The output is the lines below from the one with "Звіролюдина, котра знаходиться" through the one with "планети, зірки. Так", both included, printed exactly and with no other line.
SOURCE MATERIAL Block Start
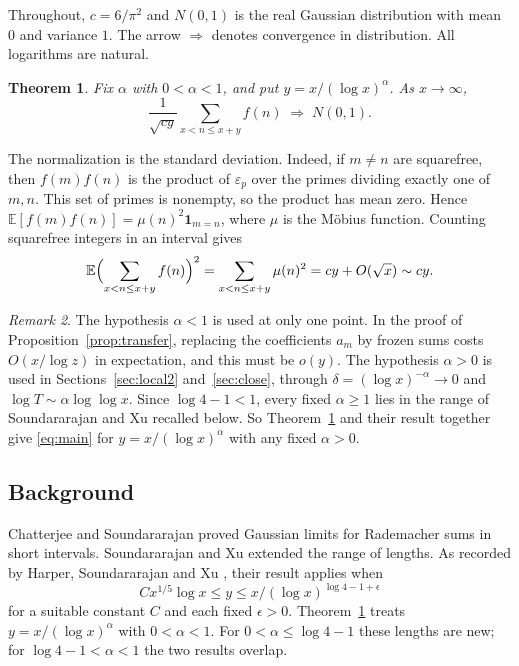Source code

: \documentclass[11pt]{amsart}
\newtheorem{theorem}{Theorem}[section]
\theoremstyle{remark}
\newtheorem{remark}[theorem]{Remark}
\numberwithin{equation}{section}
\newcommand{\E}{\mathbb{E}}
\newcommand{\one}{\mathbf{1}}
\begin{document}
Throughout, $c=6/\pi^2$ and $N(0,1)$ is the real Gaussian distribution with mean $0$ and variance $1$. The arrow $\Rightarrow$ denotes convergence in distribution. All logarithms are natural.

\begin{theorem}\label{thm:main}
Fix $\alpha$ with $0<\alpha<1$, and put $y=x/(\log x)^\alpha$. As $x\to\infty$,
\begin{equation}\label{eq:main}
\frac{1}{\sqrt{cy}}\sum_{x<n\le x+y}f(n)\;\Rightarrow\; N(0,1).
\end{equation}
\end{theorem}

The normalization is the standard deviation. Indeed, if $m\ne n$ are squarefree, then $f(m)f(n)$ is the product of $\varepsilon_p$ over the primes dividing exactly one of $m,n$. This set of primes is nonempty, so the product has mean zero. Hence $\E[f(m)f(n)]=\mu(n)^2\one_{m=n}$, where $\mu$ is the M\"obius function. Counting squarefree integers in an interval gives
\[
\E\Bigl(\sum_{x<n\le x+y}f(n)\Bigr)^2=\sum_{x<n\le x+y}\mu(n)^2=cy+O(\sqrt{x})\sim cy .
\]

\begin{remark}\label{rem:range}
The hypothesis $\alpha<1$ is used at only one point. In the proof of Proposition~\ref{prop:transfer}, replacing the coefficients $a_m$ by frozen sums costs $O(x/\log z)$ in expectation, and this must be $o(y)$. The hypothesis $\alpha>0$ is used in Sections~\ref{sec:local2} and~\ref{sec:close}, through $\delta=(\log x)^{-\alpha}\to0$ and $\log T\sim\alpha\log\log x$. Since $\log4-1<1$, every fixed $\alpha\ge1$ lies in the range of Soundararajan and Xu recalled below. So Theorem~\ref{thm:main} and their result together give \eqref{eq:main} for $y=x/(\log x)^\alpha$ with any fixed $\alpha>0$.
\end{remark}

\subsection{Background}
Chatterjee and Soundararajan \cite[Theorem~1.1]{CS} proved Gaussian limits for Rademacher sums in short intervals. Soundararajan and Xu \cite[Section~9]{SX} extended the range of lengths. As recorded by Harper, Soundararajan and Xu \cite[Section~1]{HSX}, their result applies when
\[
Cx^{1/5}\log x\le y\le x/(\log x)^{\log 4-1+\epsilon}
\]
for a suitable constant $C$ and each fixed $\epsilon>0$. Theorem~\ref{thm:main} treats $y=x/(\log x)^\alpha$ with $0<\alpha<1$. For $0<\alpha\le\log4-1$ these lengths are new; for $\log4-1<\alpha<1$ the two results overlap.
\end{document}

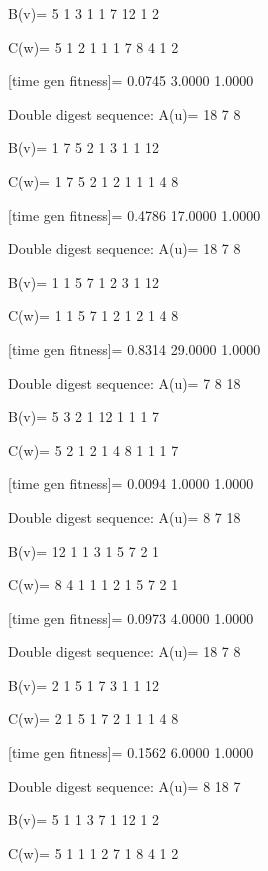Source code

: B(v)=
     5     1     3     1     1     7    12     1     2

C(w)=
     5     1     2     1     1     1     7     8     4     1     2

[time gen fitness]=
    0.0745    3.0000    1.0000

Double digest sequence:
A(u)=
    18     7     8

B(v)=
     1     7     5     2     1     3     1     1    12

C(w)=
     1     7     5     2     1     2     1     1     1     4     8

[time gen fitness]=
    0.4786   17.0000    1.0000

Double digest sequence:
A(u)=
    18     7     8

B(v)=
     1     1     5     7     1     2     3     1    12

C(w)=
     1     1     5     7     1     2     1     2     1     4     8

[time gen fitness]=
    0.8314   29.0000    1.0000

Double digest sequence:
A(u)=
     7     8    18

B(v)=
     5     3     2     1    12     1     1     1     7

C(w)=
     5     2     1     2     1     4     8     1     1     1     7

[time gen fitness]=
    0.0094    1.0000    1.0000

Double digest sequence:
A(u)=
     8     7    18

B(v)=
    12     1     1     3     1     5     7     2     1

C(w)=
     8     4     1     1     1     2     1     5     7     2     1

[time gen fitness]=
    0.0973    4.0000    1.0000

Double digest sequence:
A(u)=
    18     7     8

B(v)=
     2     1     5     1     7     3     1     1    12

C(w)=
     2     1     5     1     7     2     1     1     1     4     8

[time gen fitness]=
    0.1562    6.0000    1.0000

Double digest sequence:
A(u)=
     8    18     7

B(v)=
     5     1     1     3     7     1    12     1     2

C(w)=
     5     1     1     1     2     7     1     8     4     1     2

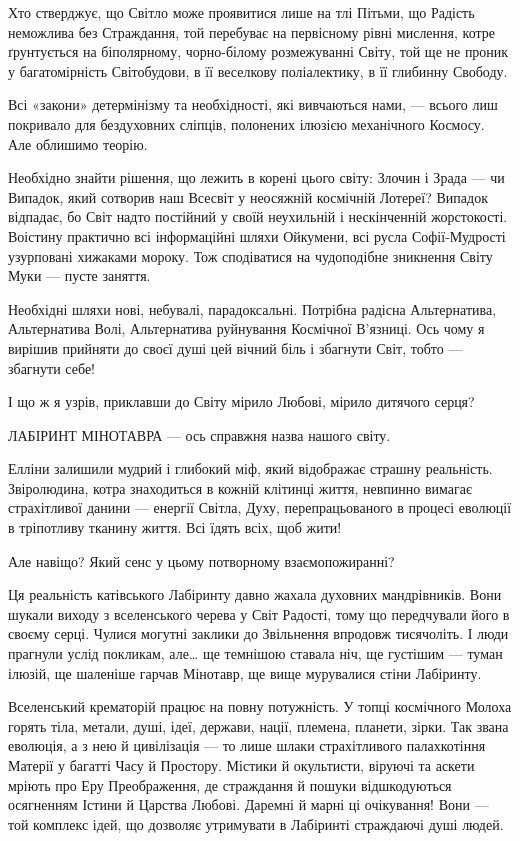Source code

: Хто стверджує, що Світло може проявитися лише на тлі Пітьми, що Радість неможлива без Страждання, той перебуває на первісному рівні мислення, котре ґрунтується на біполярному, чорно-білому розмежуванні Світу, той ще не проник у багатомірність Світобудови, в її веселкову поліалектику, в її глибинну Свободу.

Всі «закони» детермінізму та необхідності, які вивчаються нами, — всього лиш покривало для бездуховних сліпців, полонених ілюзією механічного Космосу. Але облишимо теорію.

Необхідно знайти рішення, що лежить в корені цього світу: Злочин і Зрада — чи Випадок, який сотворив наш Всесвіт у неосяжній космічній Лотереї? Випадок відпадає, бо Світ надто постійний у своїй неухильній і нескінченній жорстокості. Воістину практично всі інформаційні шляхи Ойкумени, всі русла Софії-Мудрості узурповані хижаками мороку. Тож сподіватися на чудоподібне зникнення Світу Муки — пусте заняття.

Необхідні шляхи нові, небувалі, парадоксальні. Потрібна радісна Альтернатива,
Альтернатива Волі, Альтернатива руйнування Космічної В’язниці. Ось чому я
вирішив прийняти до своєї душі цей вічний біль і збагнути Світ, тобто —
збагнути себе!

І що ж я узрів, приклавши до Світу мірило Любові, мірило дитячого серця?

ЛАБІРИНТ МІНОТАВРА — ось справжня назва нашого світу.

Елліни залишили мудрий і глибокий міф, який відображає страшну реальність.
Звіролюдина, котра знаходиться в кожній клітинці життя, невпинно вимагає
страхітливої данини — енергії Світла, Духу, перепрацьованого в процесі еволюції
в тріпотливу тканину життя. Всі їдять всіх, щоб жити!

Але навіщо? Який сенс у цьому потворному взаємопожиранні?

Ця реальність катівського Лабіринту давно жахала духовних мандрівників. Вони
шукали виходу з вселенського черева у Світ Радості, тому що передчували його в
своєму серці. Чулися могутні заклики до Звільнення впродовж тисячоліть. І люди
прагнули услід покликам, але… ще темнішою ставала ніч, ще густішим — туман
ілюзій, ще шаленіше гарчав Мінотавр, ще вище мурувалися стіни Лабіринту.

Вселенський крематорій працює на повну потужність. У топці космічного Молоха
горять тіла, метали, душі, ідеї, держави, нації, племена, планети, зірки. Так
звана еволюція, а з нею й цивілізація — то лише шлаки страхітливого
палахкотіння Матерії у багатті Часу й Простору. Містики й окультисти, віруючі
та аскети мріють про Еру Преображення, де страждання й пошуки відшкодуються
осягненням Істини й Царства Любові. Даремні й марні ці очікування! Вони — той
комплекс ідей, що дозволяє утримувати в Лабіринті страждаючі душі людей.

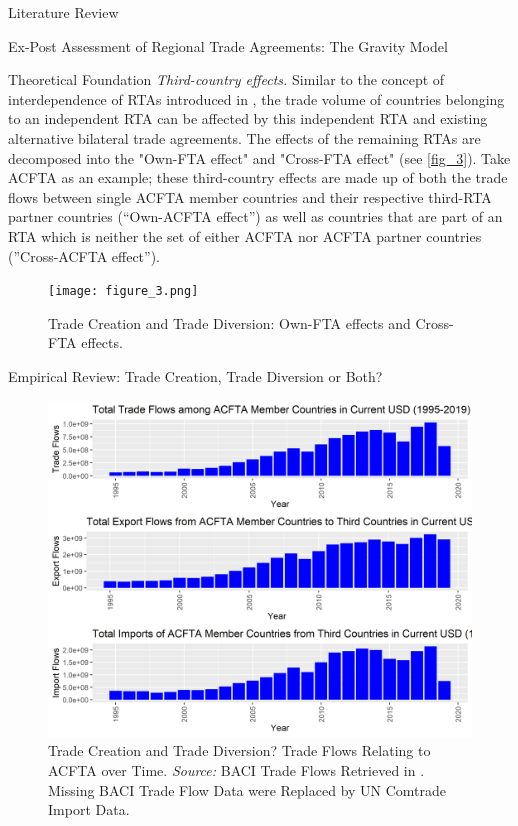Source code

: \begin{section}{Literature Review}
\begin{subsection}{Ex-Post Assessment of Regional Trade Agreements: The Gravity Model}
\begin{subsubsection}{Theoretical Foundation}
\textit{Third-country effects.} Similar to the concept of interdependence of RTAs introduced in \cite{bbm2014}, the trade volume of countries belonging to an independent RTA can be affected by this independent RTA and existing alternative bilateral trade agreements. The effects of the remaining RTAs are decomposed into the "Own-FTA effect" and "Cross-FTA effect" (see \autoref{fig_3}). Take ACFTA as an example; these third-country effects are made up of both the trade flows between single ACFTA member countries and their respective third-RTA partner countries (“Own-ACFTA effect”) as well as countries that are part of an RTA which is neither the set of either ACFTA nor ACFTA partner countries (”Cross-ACFTA effect”). 

\begin{figure}[H]
	\centering
	\texttt{[image: figure\_3.png]}
	\caption{\small{Trade Creation and Trade Diversion: Own-FTA effects and Cross-FTA effects.}}
	\label{fig_3}
\end{figure}

\end{subsubsection}

\begin{subsubsection}{Empirical Review: Trade Creation, Trade Diversion or Both?}

\begin{figure}[H]
	\centering
	\includegraphics[width=\textwidth]{figure_2.png}
	\caption{\small{Trade Creation and Trade Diversion? Trade Flows Relating to ACFTA over Time. \textit{Source:} BACI Trade Flows Retrieved in \cite{cepii-data_2022}. Missing BACI Trade Flow Data were Replaced by UN Comtrade Import Data.}}
	\label{fig_2}
\end{figure}


\end{subsubsection}
\end{subsection}
\end{section}
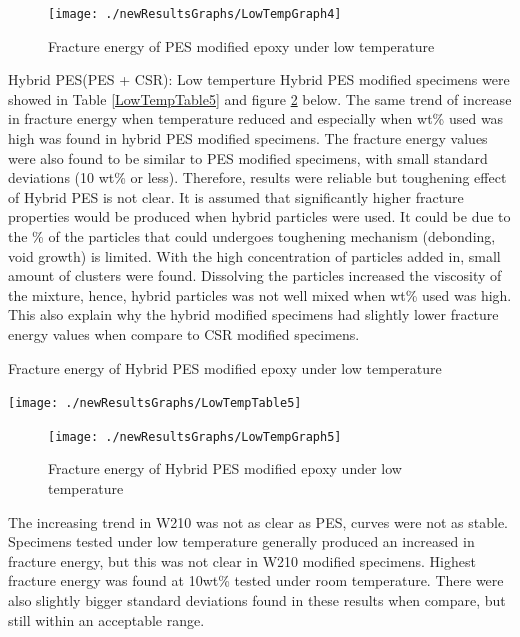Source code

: \documentclass[numbers=noendperiod,chapterprefix=on]{icldt} %
\begin{document}
\begin{figure}[!hp]
\centering
\texttt{[image: ./newResultsGraphs/LowTempGraph4]}
\caption{Fracture energy of PES modified epoxy under low temperature}\label{LowTempGraph4}
\end{figure}
\FloatBarrier
\newpage
Hybrid PES(PES + CSR):
Low temperture Hybrid PES modified specimens were showed in Table \ref{LowTempTable5} and figure \ref{LowTempGraph5} below.
The same trend of increase in fracture energy when temperature reduced and especially when wt\% used was high was found in hybrid PES modified specimens. The fracture energy values were also found to be similar to PES modified specimens, with small standard deviations (10 wt\% or less). Therefore, results were reliable but toughening effect of Hybrid PES is not clear. It is assumed that significantly higher fracture properties would be produced when hybrid particles were used. It could be due to the \% of the particles that could undergoes toughening mechanism (debonding, void growth) is limited. With the high concentration of particles added in, small amount of clusters were found. Dissolving the particles increased the viscosity of the mixture, hence, hybrid particles was not well mixed when wt\% used was high. This also explain why the hybrid modified specimens had slightly lower fracture energy values when compare to CSR modified specimens.

\begin{table}[!hp]
\centering
\caption{Fracture energy of Hybrid PES modified epoxy under low temperature} \label{LowTempTable5}
\texttt{[image: ./newResultsGraphs/LowTempTable5]}
\end{table}
\FloatBarrier

\begin{figure}[!hp]
\centering
\texttt{[image: ./newResultsGraphs/LowTempGraph5]}
\caption{Fracture energy of Hybrid PES modified epoxy under low temperature}\label{LowTempGraph5}
\end{figure}
\FloatBarrier

The increasing trend in W210 was not as clear as PES, curves were not as stable. Specimens tested under low temperature generally produced an increased in fracture energy, but this was not clear in W210 modified specimens. Highest fracture energy was found at 10wt\% tested under room temperature. There were also slightly bigger standard deviations found in these results when compare, but still within an acceptable range.  
\end{document}
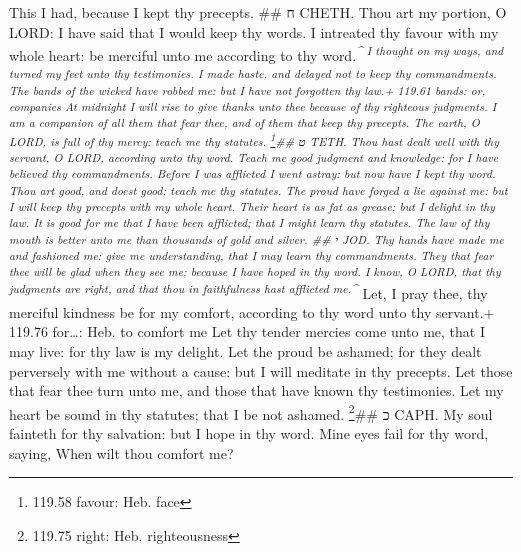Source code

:  This I had, because I kept thy precepts. \#\# ח CHETH.
 Thou art my portion, O LORD: I have said that I would keep
thy words.  I intreated thy favour with my whole heart: be
merciful unto me according to thy word.\textsuperscript{\emph{\^{}
 I thought on my ways, and turned my feet unto thy
testimonies.  I made haste, and delayed not to keep thy
commandments.  The bands of the wicked have robbed me: but
I have not forgotten thy law.+ 119.61 bands: or, companies 
At midnight I will rise to give thanks unto thee because of thy
righteous judgments.  I am a companion of all them that
fear thee, and of them that keep thy precepts.  The earth,
O LORD, is full of thy mercy: teach me thy statutes. \footnote{119.58
  favour: Heb. face}\#\# ט TETH.  Thou hast dealt well with
thy servant, O LORD, according unto thy word.  Teach me
good judgment and knowledge: for I have believed thy commandments.
 Before I was afflicted I went astray: but now have I kept
thy word.  Thou art good, and doest good; teach me thy
statutes.  The proud have forged a lie against me: but I
will keep thy precepts with my whole heart.  Their heart is
as fat as grease; but I delight in thy law.  It is good for
me that I have been afflicted; that I might learn thy statutes.
 The law of thy mouth is better unto me than thousands of
gold and silver. \#\# י JOD.  Thy hands have made me and
fashioned me: give me understanding, that I may learn thy commandments.
 They that fear thee will be glad when they see me; because
I have hoped in thy word.  I know, O LORD, that thy
judgments are right, and that thou in faithfulness hast afflicted
me.\^{}}}  Let, I pray thee, thy merciful kindness be for
my comfort, according to thy word unto thy servant.+ 119.76 for\ldots:
Heb. to comfort me  Let thy tender mercies come unto me,
that I may live: for thy law is my delight.  Let the proud
be ashamed; for they dealt perversely with me without a cause: but I
will meditate in thy precepts.  Let those that fear thee
turn unto me, and those that have known thy testimonies. 
Let my heart be sound in thy statutes; that I be not ashamed.
\footnote{119.75 right: Heb. righteousness}\#\# כ CAPH.  My
soul fainteth for thy salvation: but I hope in thy word. 
Mine eyes fail for thy word, saying, When wilt thou comfort me?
SOURCE MATERIAL Block End
ANSWER TO THIS PROBLEM:
Звіролюдина, котра знаходиться в кожній клітинці життя, невпинно вимагає
страхітливої данини — енергії Світла, Духу, перепрацьованого в процесі еволюції
в тріпотливу тканину життя. Всі їдять всіх, щоб жити!

Але навіщо? Який сенс у цьому потворному взаємопожиранні?

Ця реальність катівського Лабіринту давно жахала духовних мандрівників. Вони
шукали виходу з вселенського черева у Світ Радості, тому що передчували його в
своєму серці. Чулися могутні заклики до Звільнення впродовж тисячоліть. І люди
прагнули услід покликам, але… ще темнішою ставала ніч, ще густішим — туман
ілюзій, ще шаленіше гарчав Мінотавр, ще вище мурувалися стіни Лабіринту.

Вселенський крематорій працює на повну потужність. У топці космічного Молоха
горять тіла, метали, душі, ідеї, держави, нації, племена, планети, зірки. Так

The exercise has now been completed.